Let us now praise five Republicans who are placing the country’s economic interests ahead of their party’s political interests. The list includes two governors, Charlie Crist of Florida and Arnold Schwarzenegger of California, and three senators, Susan Collins and Olympia Snowe of Maine and Arlen Specter of Pennsylvania.
All five have supported President Obama’s stimulus package, and all have offered explanations similar to the one that Crist delivered on “Meet the Press”: “There are times when you’re in a crisis, and we all need to work together to get through those times.”

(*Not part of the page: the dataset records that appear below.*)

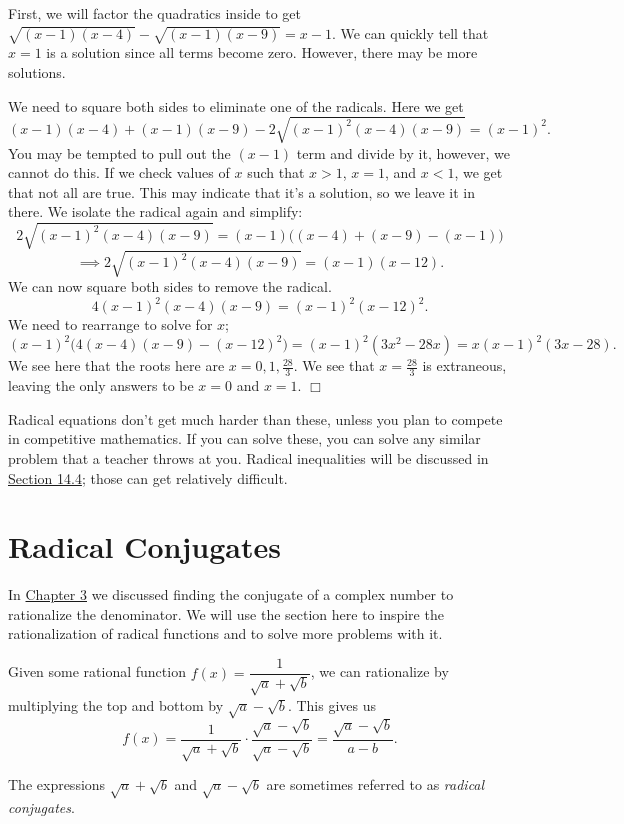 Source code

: \documentclass[../book.tex]{subfiles}
\begin{document}
\begin{solution}
First, we will factor the quadratics inside to get $\sqrt{(x-1)(x-4)}-\sqrt{(x-1)(x-9)}=x-1.$ We can quickly tell that $x=1$ is a solution since all terms become zero.  However, there may be more solutions.

We need to square both sides to eliminate one of the radicals.  Here we get $$(x-1)(x-4)+(x-1)(x-9)-2\sqrt{(x-1)^2(x-4)(x-9)}=(x-1)^2.$$ You may be tempted to pull out the $(x-1)$ term and divide by it, however, we cannot do this. If we check values of $x$ such that $x>1$, $x=1$, and $x<1$, we get that not all are true. This may indicate that it's a solution, so we leave it in there. We isolate the radical again and simplify: $$2\sqrt{(x-1)^2(x-4)(x-9)}=(x-1)\big((x-4)+(x-9)-(x-1)\big)$$ $$\implies 2\sqrt{(x-1)^2(x-4)(x-9)}=(x-1)(x-12).$$
We can now square both sides to remove the radical. $$4(x-1)^2(x-4)(x-9)=(x-1)^2(x-12)^2.$$ We need to rearrange to solve for $x$; $$(x-1)^2\big(4(x-4)(x-9)-(x-12)^2\big)=(x-1)^2(3x^2-28x)=x(x-1)^2(3x-28).$$
We see here that the roots here are $x=0,1,\frac{28}{3}.$ We see that $x=\frac{28}{3}$ is extraneous, leaving the only answers to be $x=0$ and $x=1$. $\Box$
\end{solution}
Radical equations don't get much harder than these, unless you plan to compete in competitive mathematics.  If you can solve these, you can solve any similar problem that a teacher throws at you.  Radical inequalities will be discussed in \hyperlink{section.14.4}{Section 14.4}; those can get relatively difficult.
\section{Radical Conjugates}
\noindent In \hyperlink{chapter.3}{Chapter 3} we discussed finding the conjugate of a complex number to rationalize the denominator.  We will use the section here to inspire the rationalization of radical functions and to solve more problems with it.

Given some rational function $f(x)=\dfrac{1}{\sqrt{a}+\sqrt{b}}$, we can rationalize by multiplying the top and bottom by $\sqrt{a}-\sqrt{b}$.  This gives us $$f(x)=\dfrac{1}{\sqrt{a}+\sqrt{b}}\cdot\dfrac{\sqrt{a}-\sqrt{b}}{\sqrt{a}-\sqrt{b}}=\dfrac{\sqrt{a}-\sqrt{b}}{a-b}.$$
\begin{remark}
The expressions $\sqrt{a}+\sqrt{b}$ and $\sqrt{a}-\sqrt{b}$ are sometimes referred to as \textit{radical conjugates}.
\end{remark}
\end{document}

He’s absolutely right, but in today’s Washington, working together is usually derided as a weak-kneed, fainthearted and hopelessly naive approach to politics. The forces of instant indignation and ideological purity are ready to leap in front of a cable-TV camera and denounce anyone who dares speak words like compromise or accommodation.
Just a few months ago, Barack Obama was campaigning on the promise to change the way Washington works. The voters gave him a decisive victory, yet many Republicans are acting as if the election never happened.
Not a single House Republican voted for the president’s economic program and in the Senate, only Snowe, Collins and Specter crossed party lines to support him. The GOP’s calculation is as clear as it is cynical: They’re betting, even hoping, that Obama will fail. Then they can run in 2010 on the slogan: “It’s their fault. Vote Republican.”